Saudi Arabia, the ad says, “doesn’t allow women to drive, doesn’t allow them to leave their homes or work without their male guardian’s permission.” “Why are we paying their bills and funding their oppression?” it asks. The Michigan Messenger flagged the ad yesterday, which is posted below:

The website for the organization urges readers to “choose Ethical Oil from Canada, its oil sands and other liberal democracies.”

The tar sands have been in the news of late because the Obama administration is considering whether or not to approve a giant pipeline that would transport tar sands oil from Alberta down to refineries in Texas. This has sparked a two-week protest at the White House, with opponents arguing that the detrimental impacts of both tar sands extraction and the higher carbon output of the oil should be taken into consideration. (See our backgrounder on the pipeline for more.)
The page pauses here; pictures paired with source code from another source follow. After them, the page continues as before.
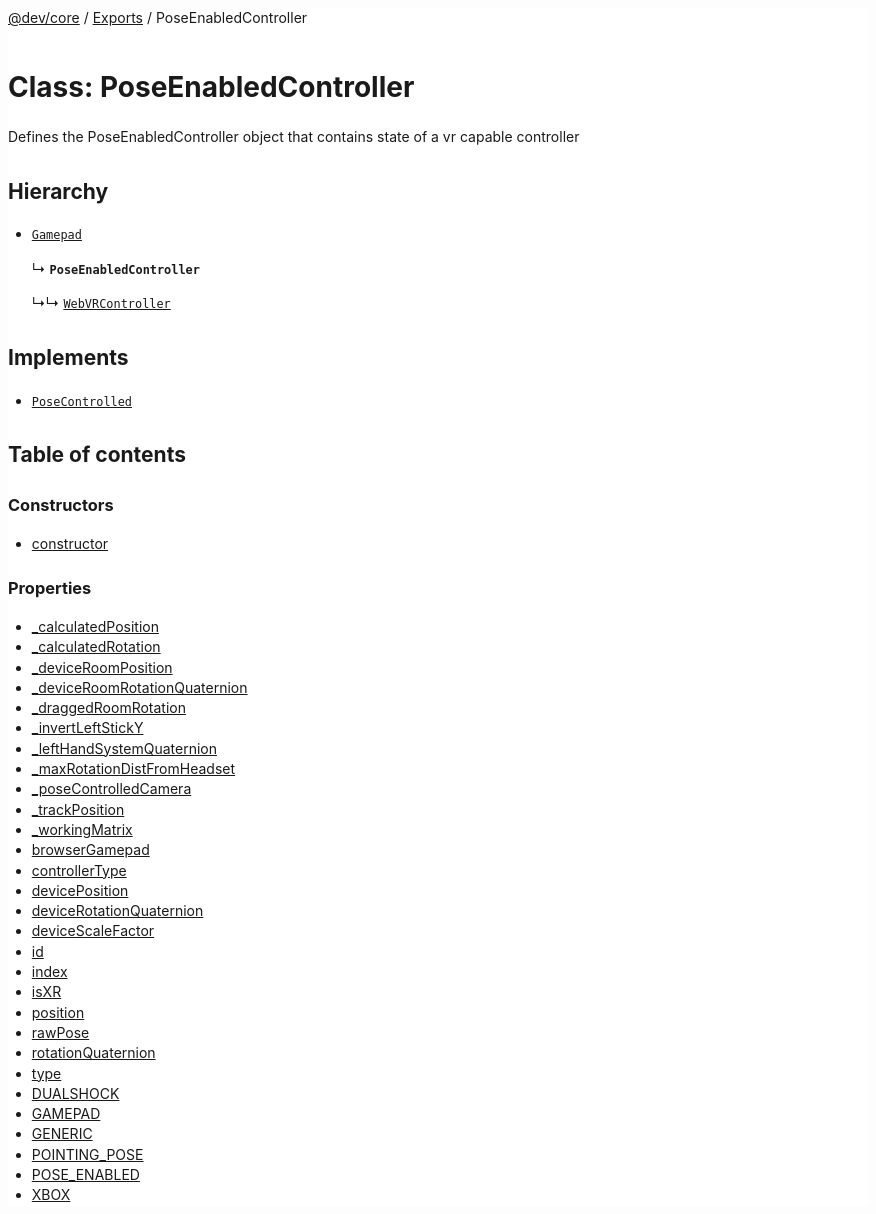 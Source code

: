 [@dev/core](../README.md) / [Exports](../modules.md) / PoseEnabledController

# Class: PoseEnabledController

Defines the PoseEnabledController object that contains state of a vr capable controller

## Hierarchy

- [`Gamepad`](Gamepad.md)

  ↳ **`PoseEnabledController`**

  ↳↳ [`WebVRController`](WebVRController.md)

## Implements

- [`PoseControlled`](../interfaces/PoseControlled.md)

## Table of contents

### Constructors

- [constructor](PoseEnabledController.md#constructor)

### Properties

- [\_calculatedPosition](PoseEnabledController.md#_calculatedposition)
- [\_calculatedRotation](PoseEnabledController.md#_calculatedrotation)
- [\_deviceRoomPosition](PoseEnabledController.md#_deviceroomposition)
- [\_deviceRoomRotationQuaternion](PoseEnabledController.md#_deviceroomrotationquaternion)
- [\_draggedRoomRotation](PoseEnabledController.md#_draggedroomrotation)
- [\_invertLeftStickY](PoseEnabledController.md#_invertleftsticky)
- [\_leftHandSystemQuaternion](PoseEnabledController.md#_lefthandsystemquaternion)
- [\_maxRotationDistFromHeadset](PoseEnabledController.md#_maxrotationdistfromheadset)
- [\_poseControlledCamera](PoseEnabledController.md#_posecontrolledcamera)
- [\_trackPosition](PoseEnabledController.md#_trackposition)
- [\_workingMatrix](PoseEnabledController.md#_workingmatrix)
- [browserGamepad](PoseEnabledController.md#browsergamepad)
- [controllerType](PoseEnabledController.md#controllertype)
- [devicePosition](PoseEnabledController.md#deviceposition)
- [deviceRotationQuaternion](PoseEnabledController.md#devicerotationquaternion)
- [deviceScaleFactor](PoseEnabledController.md#devicescalefactor)
- [id](PoseEnabledController.md#id)
- [index](PoseEnabledController.md#index)
- [isXR](PoseEnabledController.md#isxr)
- [position](PoseEnabledController.md#position)
- [rawPose](PoseEnabledController.md#rawpose)
- [rotationQuaternion](PoseEnabledController.md#rotationquaternion)
- [type](PoseEnabledController.md#type)
- [DUALSHOCK](PoseEnabledController.md#dualshock)
- [GAMEPAD](PoseEnabledController.md#gamepad)
- [GENERIC](PoseEnabledController.md#generic)
- [POINTING\_POSE](PoseEnabledController.md#pointing_pose)
- [POSE\_ENABLED](PoseEnabledController.md#pose_enabled)
- [XBOX](PoseEnabledController.md#xbox)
Yes, Saudi Arabia treats women poorly. But that wasn’t a big consideration a few years ago when President Bush was holding hands with the Saudi prince. Nor does the argument really hold water. Even if we increase output from the tar sands, it’s not going to put a huge dent in Saudi Arabia’s earnings, since Saudi Arabia will still have the largest oil reserves in the world and be the world’s largest exporter. And there’s plenty of concern that tar sands oil, if shipped to US ports, wouldn’t stay in the US anyway, and thus really wouldn’t put a dent in our imports from Saudi Arabia.

If you care about women’s liberation in Saudi Arabia, you should support women’s liberation efforts in Saudi Arabia. Saudi women shouldn’t be used as a ploy to draw support for dirty oil extraction in Canada.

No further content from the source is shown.